Aux américains de Paris

Le bon chasseur qui tire au vol rira de la méthode approximative et lente employée dans ces notes prises au jour le jour ; on y voit le tireur, le doigt sur la gâchette, attendre et tarder d'aboutir. C'est qu'il ne cesse de se sentir partagé entre deux sentiments assez opposés ; la ferme volonté de voir clair, de faire voir clair sur le personnage extraordinaire jeté tout au travers des choses d'Europe, et la volonté non moins ferme de ne pas réduire les biens, de ne pas accroître les maux qu'il était au pouvoir du nouveau venu de dispenser à la patrie et à l'univers. Tout dépendit de lui. La neutralité et l'intervention, l'armistice et la paix vivaient, non sans tapage, dans les sobres plis de son vêtement ajusté.

Jusqu'à ces derniers temps, un troisième sentiment mesurait aussi nos paroles ; nous devions nous appliquer à ne jamais atteindre nos grands alliés à travers leur premier magistrat. Depuis, le peuple d'Amérique semble s'être chargé de reprendre à son compte cette distinction.

De toute évidence, les bonnes relations franco-américaines sont dans la nature des choses ; elles sont surtout dans l'esprit des deux peuples. En ce qui nous concerne, j'en appelle aux Parisiens de 1918 ; ils n'oublieront jamais la fête inouïe donnée cette année-là le Jour de l'Indépendance de l'Amérique. Pour l'enthousiasme populaire et jailli de l'âme, ce Quatre Juillet marqua une heure unique. Nous avions eu de beaux défilés et d'émouvants cortèges. De nombreux Français, étrangers les uns aux autres, s'étaient vus, s'étaient reconnus et rejoints cœur à cœur. Ils avaient acclamé beaucoup d'Alliés et d'Amis, les uns puissants, les autres vaincus et spoliés. Jamais Paris ne s'était levé de la sorte, entier, comme un seul être, avec ce clair visage de confiance, de remerciement et d'espoir.

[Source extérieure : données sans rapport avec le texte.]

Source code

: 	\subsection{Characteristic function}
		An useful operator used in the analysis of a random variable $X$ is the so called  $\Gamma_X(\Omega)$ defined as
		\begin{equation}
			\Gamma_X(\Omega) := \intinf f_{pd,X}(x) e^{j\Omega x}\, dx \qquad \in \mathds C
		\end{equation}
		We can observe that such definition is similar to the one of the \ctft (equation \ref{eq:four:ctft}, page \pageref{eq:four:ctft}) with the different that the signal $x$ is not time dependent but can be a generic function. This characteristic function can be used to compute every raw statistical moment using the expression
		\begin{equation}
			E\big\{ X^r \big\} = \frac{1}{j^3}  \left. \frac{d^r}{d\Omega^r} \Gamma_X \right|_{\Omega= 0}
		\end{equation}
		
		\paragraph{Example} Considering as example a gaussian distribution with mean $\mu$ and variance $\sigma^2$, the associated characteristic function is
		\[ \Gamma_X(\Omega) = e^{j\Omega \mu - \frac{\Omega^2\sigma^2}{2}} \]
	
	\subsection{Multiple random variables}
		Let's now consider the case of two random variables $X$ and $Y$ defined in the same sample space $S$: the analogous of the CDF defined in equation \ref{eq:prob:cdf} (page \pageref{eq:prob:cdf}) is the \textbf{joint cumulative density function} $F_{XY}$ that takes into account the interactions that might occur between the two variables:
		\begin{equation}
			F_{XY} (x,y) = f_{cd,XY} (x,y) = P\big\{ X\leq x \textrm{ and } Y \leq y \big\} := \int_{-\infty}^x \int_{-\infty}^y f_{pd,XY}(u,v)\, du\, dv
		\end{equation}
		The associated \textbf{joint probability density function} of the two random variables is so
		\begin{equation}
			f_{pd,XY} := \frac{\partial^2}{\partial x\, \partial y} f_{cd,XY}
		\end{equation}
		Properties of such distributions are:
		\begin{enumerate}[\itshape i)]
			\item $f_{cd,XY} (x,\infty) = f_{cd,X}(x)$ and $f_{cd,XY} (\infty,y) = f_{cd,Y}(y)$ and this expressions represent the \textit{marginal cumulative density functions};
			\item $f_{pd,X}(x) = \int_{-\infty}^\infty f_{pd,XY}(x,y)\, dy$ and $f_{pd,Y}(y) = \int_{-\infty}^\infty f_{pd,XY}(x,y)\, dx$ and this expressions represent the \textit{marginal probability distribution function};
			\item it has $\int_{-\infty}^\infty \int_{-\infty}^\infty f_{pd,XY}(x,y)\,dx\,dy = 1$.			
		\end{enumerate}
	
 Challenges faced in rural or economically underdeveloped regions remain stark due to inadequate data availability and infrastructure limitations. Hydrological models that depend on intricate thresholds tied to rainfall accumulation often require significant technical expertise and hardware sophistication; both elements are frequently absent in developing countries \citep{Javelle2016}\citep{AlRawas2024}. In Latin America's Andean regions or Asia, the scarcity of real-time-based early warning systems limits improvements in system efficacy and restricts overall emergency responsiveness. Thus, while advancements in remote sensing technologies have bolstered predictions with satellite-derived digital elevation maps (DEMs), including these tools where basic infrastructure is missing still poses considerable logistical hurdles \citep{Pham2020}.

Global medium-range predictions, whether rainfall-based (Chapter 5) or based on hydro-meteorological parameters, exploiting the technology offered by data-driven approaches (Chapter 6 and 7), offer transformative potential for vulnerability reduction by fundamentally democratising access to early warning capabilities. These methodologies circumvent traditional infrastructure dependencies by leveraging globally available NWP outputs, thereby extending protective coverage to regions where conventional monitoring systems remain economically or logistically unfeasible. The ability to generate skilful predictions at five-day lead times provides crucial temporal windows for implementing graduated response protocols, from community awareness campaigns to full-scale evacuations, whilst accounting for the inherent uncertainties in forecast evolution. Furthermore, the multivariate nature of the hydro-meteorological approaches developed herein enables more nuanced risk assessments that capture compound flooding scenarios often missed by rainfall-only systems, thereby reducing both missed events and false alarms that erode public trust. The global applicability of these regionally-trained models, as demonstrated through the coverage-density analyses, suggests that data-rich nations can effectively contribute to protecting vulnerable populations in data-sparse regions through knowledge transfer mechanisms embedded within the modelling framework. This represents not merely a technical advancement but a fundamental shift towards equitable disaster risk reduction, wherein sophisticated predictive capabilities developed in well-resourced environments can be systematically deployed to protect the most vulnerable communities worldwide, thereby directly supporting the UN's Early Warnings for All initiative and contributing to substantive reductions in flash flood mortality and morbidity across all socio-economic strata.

À quelle minute tragique ! La pointe de la belle offensive qui devait se déclencher onze jours plus tard n'avait pas encore brillé. Bien peu se rendaient compte de l'effet décisif des mouvements du général Mangin le 11 juin. On espérait dans un grave silence. Sur la molle déclivité de cette avenue du Président-Wilson que nous appelions autrefois l'avenue du Trocadéro, je vois encore Poincaré et Clemenceau, assis dans la même voiture, muets, inclinés l'un vers l'autre, et qui ne se regardaient pas. Autour d'eux éclatait en musique vibrante l'harmonie des nations alliées, envahies, menacées, non désespérées. Par l'attitude des deux chefs, par celle de Paris entier, jamais ne s'était marquée avec cette force l'indomptable foi du pays.

Jamais, non plus, les armées alliées n'avaient été regardées avec de tels yeux. Certes, l'Angleterre figurera éternellement la grande amitié de cet épisode de la vie nationale. Cela date du surlendemain des premières hostilités ; du jour où recommença dans les Flandres la lutte six fois séculaire, la lutte nécessaire de nos voisins. Leur amitié représente un soupir de satisfaction tardive, mais définitive. Enfin, nous nous trouvions mis du même côté par la bienveillance des choses ! Enfin, l'estime obscure et latente pouvait éclater ! Enfin, les deux rameaux de cette race celte qui fait une moitié de la Grande-Bretagne comme une moitié de la Gaule pouvaient se joindre et s'identifier pareils au glaive symbolique dont Lamartine a parlé magnifiquement 1 :

Frère, se disaient-ils, reconnais-tu la lame ?
Est-ce bien là l'éclair, et la trempe et le fil ?
Et l'acier qu'a fondu le même jet de flamme,
Fibre à fibre se rejoint-il ?

Et nous, nous vous disons : — Ô fils des mêmes plages !
Nous sommes un tronçon de ce glaive vainqueur !
Regardez-nous aux yeux, aux cheveux, aux visages ;
Nous reconnaissez-vous à la trempe du cœur ?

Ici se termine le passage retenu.